**Task item**
Go through the records and count the lines where the string "emit" occurs. Reply with the number only.

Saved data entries
=== Begin Enclosure ===
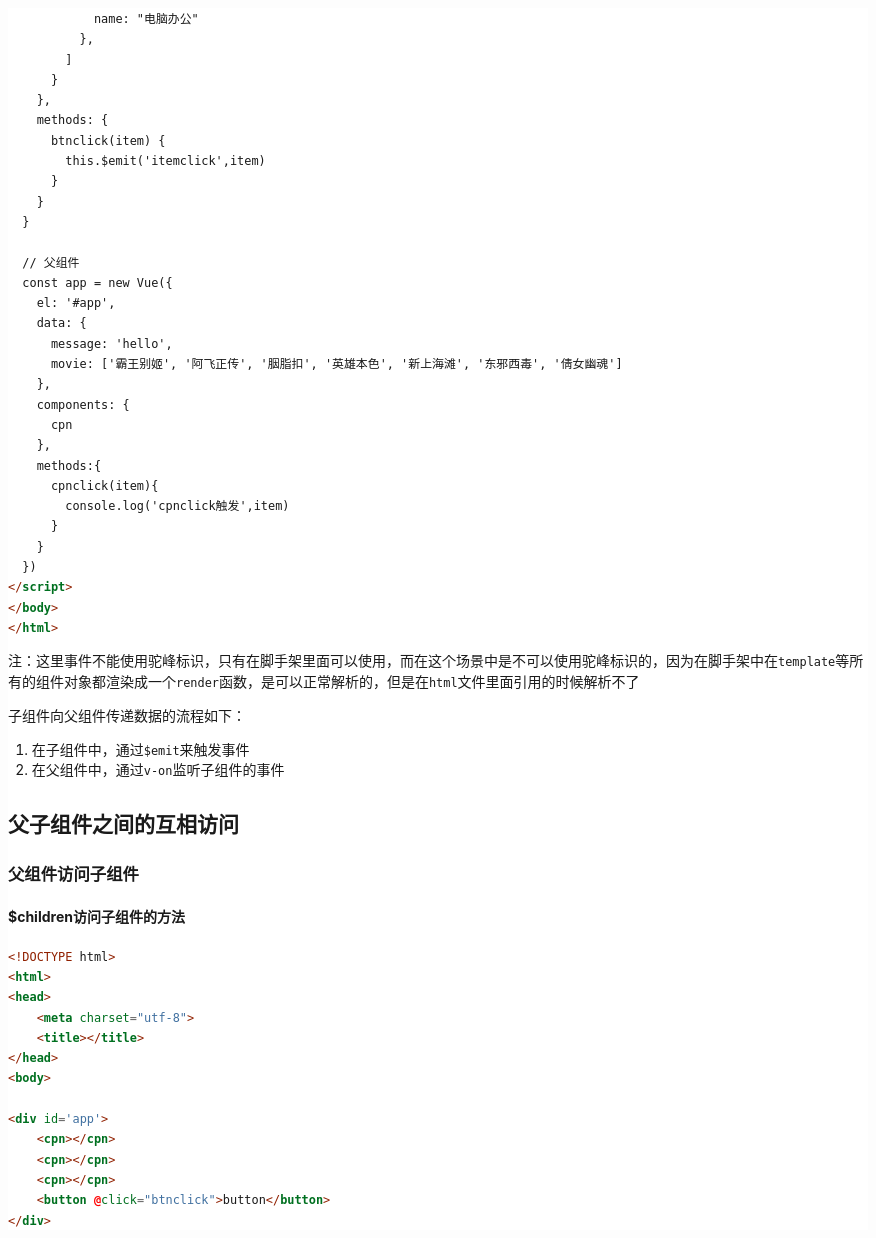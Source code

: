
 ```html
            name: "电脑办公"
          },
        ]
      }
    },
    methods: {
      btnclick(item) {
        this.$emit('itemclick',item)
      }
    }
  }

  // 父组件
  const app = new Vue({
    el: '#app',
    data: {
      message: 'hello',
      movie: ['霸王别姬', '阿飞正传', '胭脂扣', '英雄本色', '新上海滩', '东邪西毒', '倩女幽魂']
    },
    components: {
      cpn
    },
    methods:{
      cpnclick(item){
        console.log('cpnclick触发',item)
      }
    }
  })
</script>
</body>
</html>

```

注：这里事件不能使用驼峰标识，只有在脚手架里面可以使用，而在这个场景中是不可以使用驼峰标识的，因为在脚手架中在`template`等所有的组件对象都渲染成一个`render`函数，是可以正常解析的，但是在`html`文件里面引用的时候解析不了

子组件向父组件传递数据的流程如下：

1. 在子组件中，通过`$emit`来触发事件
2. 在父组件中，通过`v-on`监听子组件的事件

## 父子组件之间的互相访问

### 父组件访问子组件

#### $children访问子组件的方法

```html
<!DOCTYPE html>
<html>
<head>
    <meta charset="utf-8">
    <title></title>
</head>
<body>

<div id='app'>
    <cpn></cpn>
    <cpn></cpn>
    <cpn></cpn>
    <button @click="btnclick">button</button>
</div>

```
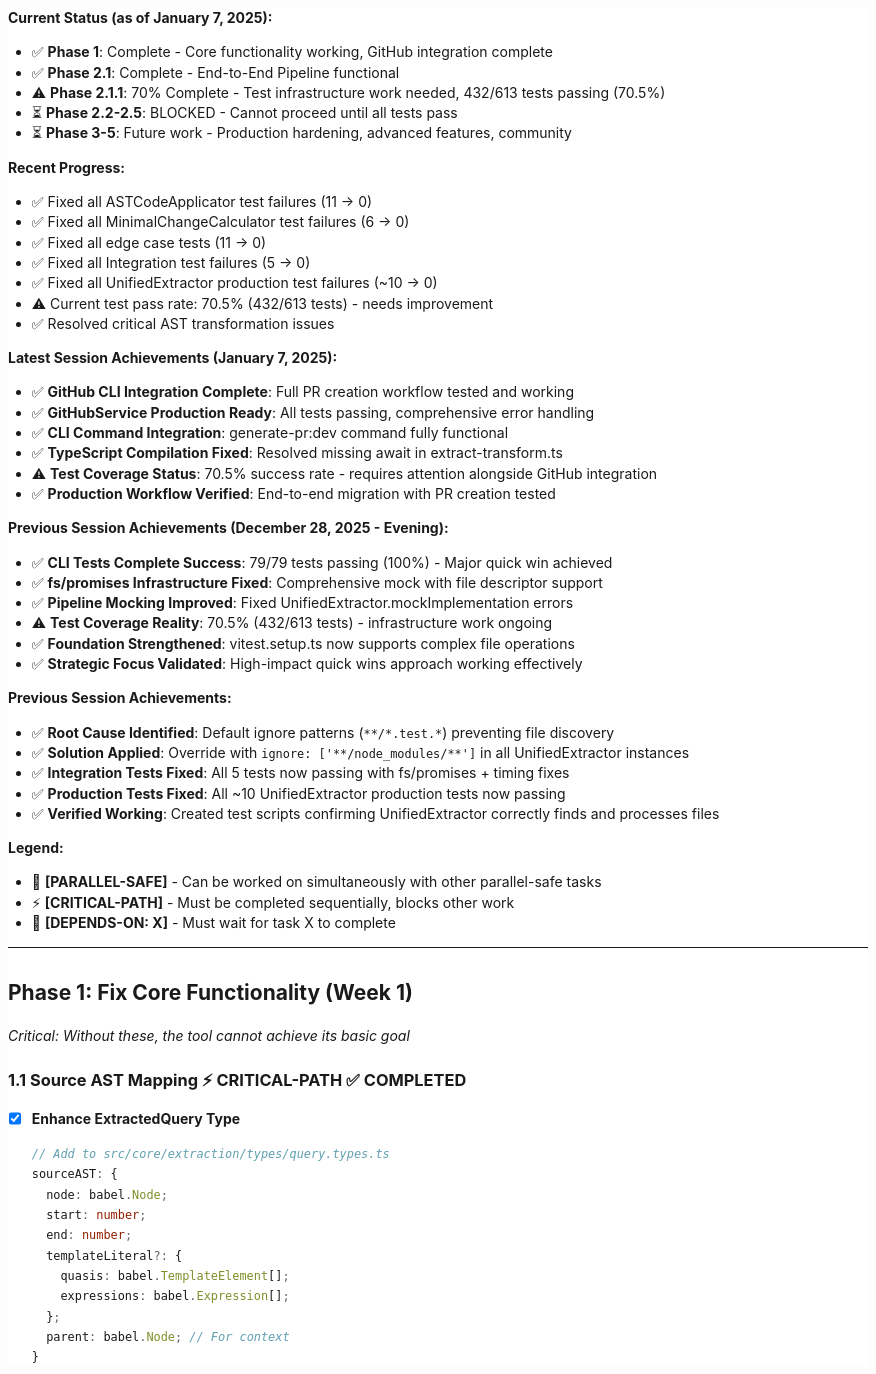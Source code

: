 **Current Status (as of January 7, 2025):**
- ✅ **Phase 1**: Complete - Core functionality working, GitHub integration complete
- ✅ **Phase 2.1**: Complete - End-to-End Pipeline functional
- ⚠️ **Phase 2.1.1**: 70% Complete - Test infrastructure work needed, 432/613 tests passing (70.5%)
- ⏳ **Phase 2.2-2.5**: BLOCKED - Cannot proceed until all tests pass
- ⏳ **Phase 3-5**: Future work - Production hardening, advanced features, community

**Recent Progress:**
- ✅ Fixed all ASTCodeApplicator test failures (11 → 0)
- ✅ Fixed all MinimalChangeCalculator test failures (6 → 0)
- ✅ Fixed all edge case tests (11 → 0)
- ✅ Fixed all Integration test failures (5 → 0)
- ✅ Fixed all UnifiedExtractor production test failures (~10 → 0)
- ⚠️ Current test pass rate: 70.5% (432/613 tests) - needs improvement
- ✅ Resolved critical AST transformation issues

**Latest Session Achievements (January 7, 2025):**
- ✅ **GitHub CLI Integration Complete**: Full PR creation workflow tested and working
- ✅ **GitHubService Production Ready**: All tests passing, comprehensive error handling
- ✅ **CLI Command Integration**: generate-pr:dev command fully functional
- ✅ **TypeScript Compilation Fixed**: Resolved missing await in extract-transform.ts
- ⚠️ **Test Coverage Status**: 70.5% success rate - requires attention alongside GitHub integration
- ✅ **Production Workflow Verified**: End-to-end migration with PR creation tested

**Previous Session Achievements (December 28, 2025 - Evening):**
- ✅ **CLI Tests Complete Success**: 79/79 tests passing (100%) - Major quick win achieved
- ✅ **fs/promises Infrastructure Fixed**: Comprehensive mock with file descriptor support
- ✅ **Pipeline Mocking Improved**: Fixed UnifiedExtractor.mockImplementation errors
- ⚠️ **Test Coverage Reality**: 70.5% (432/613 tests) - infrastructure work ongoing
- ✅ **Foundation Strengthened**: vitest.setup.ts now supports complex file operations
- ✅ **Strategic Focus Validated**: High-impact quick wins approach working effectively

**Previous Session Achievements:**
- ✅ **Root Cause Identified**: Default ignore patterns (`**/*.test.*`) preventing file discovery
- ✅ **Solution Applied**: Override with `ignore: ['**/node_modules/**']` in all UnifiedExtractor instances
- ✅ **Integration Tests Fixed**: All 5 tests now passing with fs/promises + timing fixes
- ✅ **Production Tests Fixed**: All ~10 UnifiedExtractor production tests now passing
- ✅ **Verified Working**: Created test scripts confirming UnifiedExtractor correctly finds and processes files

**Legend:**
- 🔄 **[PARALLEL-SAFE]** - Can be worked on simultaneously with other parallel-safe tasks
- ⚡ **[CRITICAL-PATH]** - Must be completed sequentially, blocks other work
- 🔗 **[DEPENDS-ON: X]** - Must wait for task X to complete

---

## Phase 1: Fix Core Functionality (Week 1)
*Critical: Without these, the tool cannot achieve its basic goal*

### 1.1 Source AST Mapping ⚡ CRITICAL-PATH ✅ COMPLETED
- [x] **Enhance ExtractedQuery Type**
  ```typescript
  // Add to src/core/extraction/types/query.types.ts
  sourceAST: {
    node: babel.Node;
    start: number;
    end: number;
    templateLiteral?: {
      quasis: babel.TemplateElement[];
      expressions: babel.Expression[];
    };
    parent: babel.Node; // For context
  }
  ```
=== End Enclosure ===
**The answer**
2